Recovery function of and effects of hyperventilation on somatosensory evoked high-frequency oscillation in Parkinson's disease and myoclonus epilepsy

• Published in: Neuroscience research Vol. 46; no. 4; pp. 485 - 492
• Main Authors: Mochizuki, Hitoshi, Machii, Katsuyuki, Terao, Yasuo, Furubayashi, Toshiaki, Hanajima, Ritsuko, Enomoto, Hiroyuki, Uesugi, Haruo, Shiio, Yasushi, Kamakura, Keiko, Kanazawa, Ichiro, Ugawa, Yoshikazu
• Format: Journal Article
• Language: English
• Published: Ireland Elsevier Ireland Ltd 01.08.2003
• Subjects: Adult; Aged; Electric Stimulation; Electroencephalography; Epilepsies, Myoclonic - physiopathology; Evoked Potentials, Somatosensory - physiology; High-Frequency Ventilation - methods; Humans; Hyperventilation; Hyperventilation - physiopathology; Median Nerve; Middle Aged; Myoclonus epilepsy; Neural Inhibition - physiology; Parkinson Disease - physiopathology; Parkinson's disease; Recovery function; Recovery of Function - physiology; Somatosensory evoked potential; Time Factors; Parkinson's disease; Recovery function; Somatosensory evoked potential; Myoclonus epilepsy; Hyperventilation
• ISSN: 0168-0102; 1872-8111
• DOI: 10.1016/S0168-0102(03)00129-9

To evaluate recovery function of and effects of hyperventilation (HV) on high-frequency oscillations (HFOs) of median nerve somatosensory evoked potential (SEP), we recorded SEPs in 8 Parkinson's disease (PD) patients with enlarged HFOs, 4 myoclonus epilepsy (ME) patients and 10 healthy volunteers ( N).

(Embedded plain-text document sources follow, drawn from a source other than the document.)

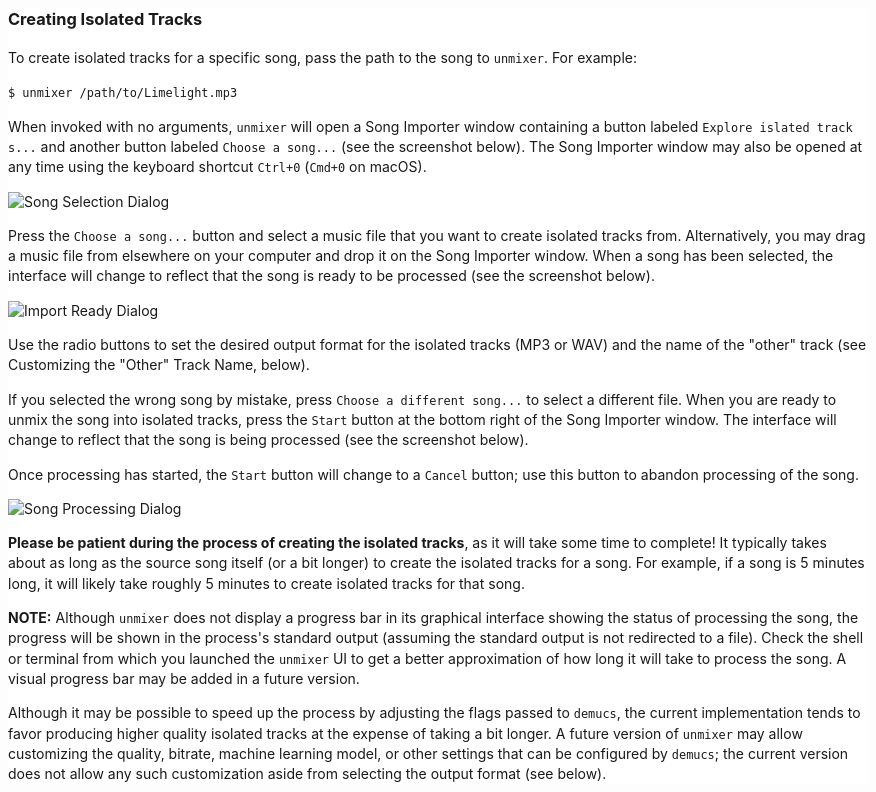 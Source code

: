 ### Creating Isolated Tracks

To create isolated tracks for a specific song, pass the path to the song to `unmixer`.
For example:

```
$ unmixer /path/to/Limelight.mp3
```

When invoked with no arguments, `unmixer` will open a Song Importer window containing
a button labeled `Explore islated tracks...` and another button labeled `Choose a song...`
(see the screenshot below). The Song Importer window may also be opened at any time using
the keyboard shortcut `Ctrl+0` (`Cmd+0` on macOS).

![Song Selection Dialog](https://raw.githubusercontent.com/will2dye4/unmixer/master/images/song_selection_dialog.png)

Press the `Choose a song...` button and select a music file that you want to create
isolated tracks from. Alternatively, you may drag a music file from elsewhere on your computer
and drop it on the Song Importer window. When a song has been selected, the interface will
change to reflect that the song is ready to be processed (see the screenshot below).

![Import Ready Dialog](https://raw.githubusercontent.com/will2dye4/unmixer/master/images/import_ready_dialog.png)

Use the radio buttons to set the desired output format for the isolated tracks (MP3 or WAV)
and the name of the "other" track (see Customizing the "Other" Track Name, below).

If you selected the wrong song by mistake, press `Choose a different song...` to select a
different file. When you are ready to unmix the song into isolated tracks, press the `Start`
button at the bottom right of the Song Importer window. The interface will change to reflect
that the song is being processed (see the screenshot below).

Once processing has started, the `Start` button will change to a `Cancel` button; use this
button to abandon processing of the song.

![Song Processing Dialog](https://raw.githubusercontent.com/will2dye4/unmixer/master/images/song_processing_dialog.png)

**Please be patient during the process of creating the isolated tracks**, as it will
take some time to complete! It typically takes about as long as the source song itself
(or a bit longer) to create the isolated tracks for a song. For example, if a song
is 5 minutes long, it will likely take roughly 5 minutes to create isolated tracks for
that song.

**NOTE:** Although `unmixer` does not display a progress bar in its graphical interface
showing the status of processing the song, the progress will be shown in the process's
standard output (assuming the standard output is not redirected to a file). Check the
shell or terminal from which you launched the `unmixer` UI to get a better approximation
of how long it will take to process the song. A visual progress bar may be added in
a future version.

Although it may be possible to speed up the process by adjusting the flags passed to
`demucs`, the current implementation tends to favor producing higher quality isolated
tracks at the expense of taking a bit longer. A future version of `unmixer` may allow
customizing the quality, bitrate, machine learning model, or other settings that
can be configured by `demucs`; the current version does not allow any such customization
aside from selecting the output format (see below).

SEP was recorded from the hand sensory area contralateral to the median nerve stimulated at the wrist. Responses were amplified with filters set at 0.5 and 3000 Hz. HFOs were obtained by digitally filtering raw SEPs from 500 to 1000 Hz. We measured amplitudes of the N20 onset–peak (N20o–p), N20 peak–P25 peak (N20p–P25p), P25 peak–N33 peak (P25p–N33p), the early (1st–2nd) and late (3rd) HFOs. For the recovery function study, paired-pulse stimuli at various interstimulus intervals (20, 50, 100, 150, 200 and 300 ms) were given. To investigate effects of HV, amplitudes of several components of SEPs recorded after HV were compared with those before HV. In PD and ME, the N20o–p recovery curve showed significantly less suppression as compared with those of N. The P25p–N33p recovery curve of ME showed longer suppression than those of N and PD. There were no significant differences in the early or late HFOs recovery curves among three groups. At the dysinhibited state after HV, the late HFO was reduced in association with a significant enlargement of the N20p–P25p amplitude in normal subjects. This suggests that the late HFOs should reflect bursts of inhibitory interneurons. In the ME patients, the early HFOs significantly decreased by HV. The pattern in ME patients may be explained by a kind of compensation for already enhanced SEPs (giant SEP) in the dysinhibited situation. We conclude that (1) Giant HFOs are normally regulated by inhibitory neuronal systems involving in paired stimulation SEP. (2) The late HFOs must reflect bursts of GABAergic inhibitory interneurons.